The Line That Connects, The Line That Divides

Willem Boshoff’s The Blind Alphabet subverted the general norms of inclusion and access, yet there still remained a boundary defined by accessibility.

Art would need to evolve to become more inclusive but in order to achieve that social change, the artist would need to challenge traditions as well as the viewer’s perspectives. By cutting the image up and re-stitching it onto the canvas, the visibility of the image is distorted and is replaced with texture and line. The viewer is almost deprived of the image, similar to a mis-print, and has to ‘fill in the blanks’ to create a complete artwork in their mind’s eye. This is a small fraction of what visually impaired people are expected to do on a daily basis in a sight-oriented world.

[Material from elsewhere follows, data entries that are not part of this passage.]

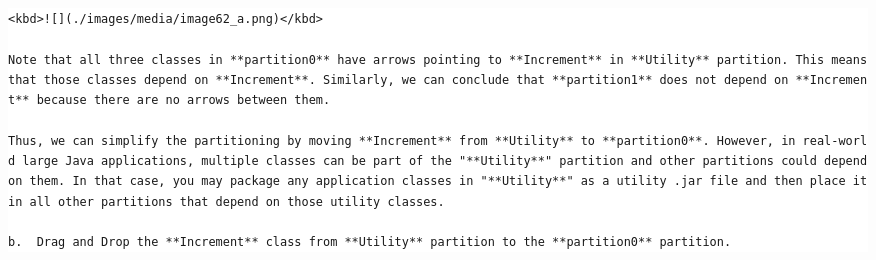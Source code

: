     <kbd>![](./images/media/image62_a.png)</kbd>

    Note that all three classes in **partition0** have arrows pointing to **Increment** in **Utility** partition. This means that those classes depend on **Increment**. Similarly, we can conclude that **partition1** does not depend on **Increment** because there are no arrows between them. 
    
    Thus, we can simplify the partitioning by moving **Increment** from **Utility** to **partition0**. However, in real-world large Java applications, multiple classes can be part of the "**Utility**" partition and other partitions could depend on them. In that case, you may package any application classes in "**Utility**" as a utility .jar file and then place it in all other partitions that depend on those utility classes.
 
    b.  Drag and Drop the **Increment** class from **Utility** partition to the **partition0** partition.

The aim of this work is then to disenfranchise the artwork from the person who perceives it. By doing so I have not stuck within the realm of ‘us’ and ‘them’, but made it inclusive.

About Xanthé Jackson

Xanthé Jackson was born in Johannesburg and raised in Knysna. She studied Fine Art at Rhodes University, after which she moved to Johannesburg where she was head hunted to work in the interior design industry assisting some of South Africa’s top architects and interior designers. She also had the opportunity to work as an assistant in the art department on the award-winning film ‘Dis Ek, Anna’ (2015).

In 2014, Xanthé left the interior design industry to start a pop-up shop called META, popping up weekly at local markets in and around the Johannesburg area, selling her hand made jewellery, clothing and procured antiques. It was only in 2020, after moving to Durban in 2017 and closing her shop in 2019, that Xanthé started to produce art again during the COVID-19 pandemic.

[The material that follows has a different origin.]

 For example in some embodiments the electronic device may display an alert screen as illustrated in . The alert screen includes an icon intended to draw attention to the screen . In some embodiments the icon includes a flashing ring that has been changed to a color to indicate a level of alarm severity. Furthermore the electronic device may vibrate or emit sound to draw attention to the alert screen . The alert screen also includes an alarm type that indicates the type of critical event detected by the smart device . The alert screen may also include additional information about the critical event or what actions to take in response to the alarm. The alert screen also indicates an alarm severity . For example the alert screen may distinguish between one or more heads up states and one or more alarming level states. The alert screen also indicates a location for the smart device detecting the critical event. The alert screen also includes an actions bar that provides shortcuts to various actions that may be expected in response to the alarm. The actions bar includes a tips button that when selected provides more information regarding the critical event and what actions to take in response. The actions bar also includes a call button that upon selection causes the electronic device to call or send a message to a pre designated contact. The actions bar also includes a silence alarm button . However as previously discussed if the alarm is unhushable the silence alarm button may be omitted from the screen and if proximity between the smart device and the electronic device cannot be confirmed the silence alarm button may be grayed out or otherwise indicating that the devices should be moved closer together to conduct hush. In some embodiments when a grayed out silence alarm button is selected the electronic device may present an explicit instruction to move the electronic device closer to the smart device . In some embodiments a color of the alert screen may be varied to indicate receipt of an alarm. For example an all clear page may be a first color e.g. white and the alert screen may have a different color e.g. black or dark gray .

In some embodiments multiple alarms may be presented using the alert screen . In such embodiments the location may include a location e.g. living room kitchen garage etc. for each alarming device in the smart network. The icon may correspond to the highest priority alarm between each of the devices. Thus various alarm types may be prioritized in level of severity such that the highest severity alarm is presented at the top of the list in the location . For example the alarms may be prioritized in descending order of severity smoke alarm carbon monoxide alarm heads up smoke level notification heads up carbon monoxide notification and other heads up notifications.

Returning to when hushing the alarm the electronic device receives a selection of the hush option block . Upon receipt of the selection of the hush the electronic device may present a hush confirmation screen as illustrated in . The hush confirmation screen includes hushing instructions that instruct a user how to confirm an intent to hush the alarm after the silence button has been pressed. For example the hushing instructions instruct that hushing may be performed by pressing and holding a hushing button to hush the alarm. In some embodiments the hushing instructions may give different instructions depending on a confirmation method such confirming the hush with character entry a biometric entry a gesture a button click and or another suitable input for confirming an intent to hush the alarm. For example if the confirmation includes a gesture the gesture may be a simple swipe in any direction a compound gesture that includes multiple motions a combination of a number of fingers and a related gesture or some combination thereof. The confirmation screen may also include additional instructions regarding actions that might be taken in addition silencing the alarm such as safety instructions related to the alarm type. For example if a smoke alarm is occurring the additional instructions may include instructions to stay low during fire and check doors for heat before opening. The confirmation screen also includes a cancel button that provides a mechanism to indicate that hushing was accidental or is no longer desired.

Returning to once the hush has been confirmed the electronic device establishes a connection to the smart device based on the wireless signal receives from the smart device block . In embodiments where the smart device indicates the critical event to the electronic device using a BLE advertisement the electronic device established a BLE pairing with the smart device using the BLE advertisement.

Xanthe’s visual interests are invested in texture and exploring the limitations of mediums, resulting in complex abstract works building depth through line, shape and colour. Her work is multidisciplinary and uses multiple mediums and forms of artistic practice, which sometimes makes it difficult to categorise. Xanthé’s work is distinguishable by her meticulous attention to detail, refined line and movement.

Her work is influenced by the works of Antony Gromley, David Hockney, Maggie Hambling, William Kentridge, Bharti Kher, & Ali Banisadrs.